O casamento de 25 anos com Elisa somou a Shellard dois enteados, Tiago Santos de Mello Leitão, administrador de empresas, e João Cândido Santos de Mello Leitão, presidente do Grupo A Tarde, que publica o jornal A Tarde, na Bahia, ligado à família do pai. O primeiro mora em Salvador; o segundo, no Rio.

E, como o casal gostava de dizer, havia mais um sem-número de ‘filhos’ caninos. Começou com Hope e Tim; depois, ficaram com Tom, da primeira ninhada – este último, Shellard dizia, era meio “bobão”, por ser sempre enganado por outros cachorros na hora de brincar. Depois, veio a Nina. Todos labradores.

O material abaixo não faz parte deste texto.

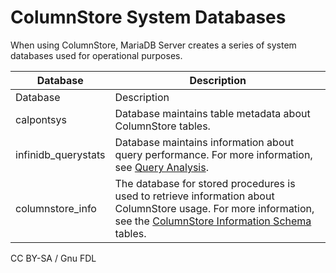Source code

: # ColumnStore System Databases

When using ColumnStore, MariaDB Server creates a series of system databases used for operational purposes.

| Database             | Description                                                                                                                                                                                                                  |
| -------------------- | ---------------------------------------------------------------------------------------------------------------------------------------------------------------------------------------------------------------------------- |
| Database             | Description                                                                                                                                                                                                                  |
| calpontsys           | Database maintains table metadata about ColumnStore tables.                                                                                                                                                                  |
| infinidb\_querystats | Database maintains information about query performance. For more information, see [Query Analysis](../high-availability/analyzing-queries-in-columnstore.md).                                                                |
| columnstore\_info    | The database for stored procedures is used to retrieve information about ColumnStore usage. For more information, see the [ColumnStore Information Schema](../sql-commands/columnstore-information-schema-tables.md) tables. |

CC BY-SA / Gnu FDL
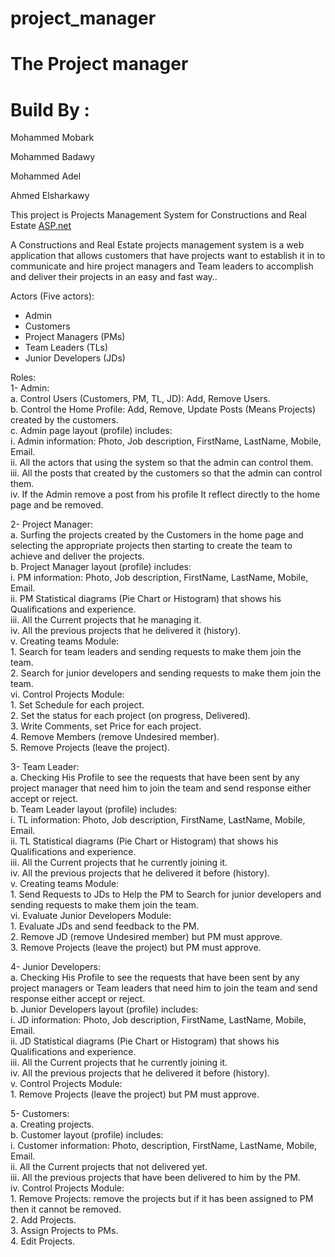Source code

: # project_manager
<h1><a id="The_Project_manager_0"></a>The Project manager</h1>
<h1>Build By :  </h1>
<p> Mohammed Mobark  </p>
<p> Mohammed Badawy </p>
<p> Mohammed Adel </p>
<p> Ahmed Elsharkawy  </p>
<p>This project is Projects Management System for Constructions and Real Estate <a href="http://ASP.net">ASP.net</a></p>
<p>A Constructions and Real Estate projects management system is a web application that allows customers that have projects want to establish it in to communicate and hire project managers and Team leaders to accomplish and deliver their projects in an easy and fast way..</p>
<p>Actors (Five actors):</p>
<ul>
<li>Admin</li>
<li>Customers</li>
<li>Project Managers (PMs)</li>
<li>Team Leaders (TLs)</li>
<li>Junior Developers (JDs)</li>
</ul>
<p>Roles:<br>
1- Admin:<br>
a. Control Users (Customers, PM, TL, JD): Add, Remove Users.<br>
b. Control the Home Profile: Add, Remove, Update Posts (Means Projects) created by the customers.<br>
c. Admin page layout (profile) includes:<br>
i. Admin information: Photo, Job description, FirstName, LastName, Mobile, Email.<br>
ii. All the actors that using the system so that the admin can control them.<br>
iii. All the posts that created by the customers so that the admin can control them.<br>
iv. If the Admin remove a post from his profile It reflect directly to the home page and be removed.</p>
<p>2- Project Manager:<br>
a. Surfing the projects created by the Customers in the home page and selecting the appropriate projects then starting to create the team to achieve and deliver the projects.<br>
b. Project Manager layout (profile) includes:<br>
i. PM information: Photo, Job description, FirstName, LastName, Mobile, Email.<br>
ii. PM Statistical diagrams (Pie Chart or Histogram) that shows his Qualifications and experience.<br>
iii. All the Current projects that he managing it.<br>
iv. All the previous projects that he delivered it (history).<br>
v. Creating teams Module:<br>
1. Search for team leaders and sending requests to make them join the team.<br>
2. Search for junior developers and sending requests to make them join the team.<br>
vi. Control Projects Module:<br>
1. Set Schedule for each project.<br>
2. Set the status for each project (on progress, Delivered).<br>
3. Write Comments, set Price for each project.<br>
4. Remove Members (remove Undesired member).<br>
5. Remove Projects (leave the project).</p>
<p>3- Team Leader:<br>
a. Checking His Profile to see the requests that have been sent by any project manager that need him to join the team and send response either accept or reject.<br>
b. Team Leader layout (profile) includes:<br>
i. TL information: Photo, Job description, FirstName, LastName, Mobile, Email.<br>
ii. TL Statistical diagrams (Pie Chart or Histogram) that shows his Qualifications and experience.<br>
iii. All the Current projects that he currently joining it.<br>
iv. All the previous projects that he delivered it before (history).<br>
v. Creating teams Module:<br>
1. Send Requests to JDs to Help the PM to Search for junior developers and sending requests to make them join the team.<br>
vi. Evaluate Junior Developers Module:<br>
1. Evaluate JDs and send feedback to the PM.<br>
2. Remove JD (remove Undesired member) but PM must approve.<br>
3. Remove Projects (leave the project) but PM must approve.</p>
<p>4- Junior Developers:<br>
a. Checking His Profile to see the requests that have been sent by any project managers or Team leaders that need him to join the team and send response either accept or reject.<br>
b. Junior Developers layout (profile) includes:<br>
i. JD information: Photo, Job description, FirstName, LastName, Mobile, Email.<br>
ii. JD Statistical diagrams (Pie Chart or Histogram) that shows his Qualifications and experience.<br>
iii. All the Current projects that he currently joining it.<br>
iv. All the previous projects that he delivered it before (history).<br>
v. Control Projects Module:<br>
1. Remove Projects (leave the project) but PM must approve.</p>
<p>5- Customers:<br>
a. Creating projects.<br>
b. Customer layout (profile) includes:<br>
i. Customer information: Photo, description, FirstName, LastName, Mobile, Email.<br>
ii. All the Current projects that not delivered yet.<br>
iii. All the previous projects that have been delivered to him by the PM.<br>
iv. Control Projects Module:<br>
1. Remove Projects: remove the projects but if it has been assigned to PM then it cannot be removed.<br>
2. Add Projects.<br>
3. Assign Projects to PMs.<br>
4. Edit Projects.</p>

Shellard deixou três outros filhos caninos: Isaac Newton (popularmente, Zeca), pastor bernese; Cecília Beatriz, shitzu; e Play(boy), bull terrier, que arrancou alguns ‘filés’ do dedo do dono – hoje, mais calmo, depois de tratamento com duas doses diárias de fluoxetina.

Faça constar da lista o papagaio ‘bicador e mal-humorado’ Joca, que só obedecia à Elisa, e a tartaruga Margarida, que, pela longevidade da espécie, deve estar ainda em sua primeira infância.

O casal viveu por um tempo em um apartamento na Lagoa; depois, mudou-se para casa no bairro do Horto; e, finalmente, passou a morar em ampla casa na Urca, onde viviam também os sogros, Hélio de Andrade Santos, médico, e sua mulher, Margarida da Costa Santos, ambos já falecidos. Lá, recebiam muitos amigos – o que eles faziam com prazer. Eram ótimos anfitriões.

Shellard – que, geralmente, caminhava os dois ou três quarteirões até o CBPF – tinha um quarto de trabalho, com biblioteca de respeito sobre física, divulgação científica e literatura – para esta última, era eclético, mas só lia bons autores. Como os livros já não cabiam mais na estante, que ocupava uma parede inteira, eles passaram a se acumular nas mesas, no chão, nas cadeiras.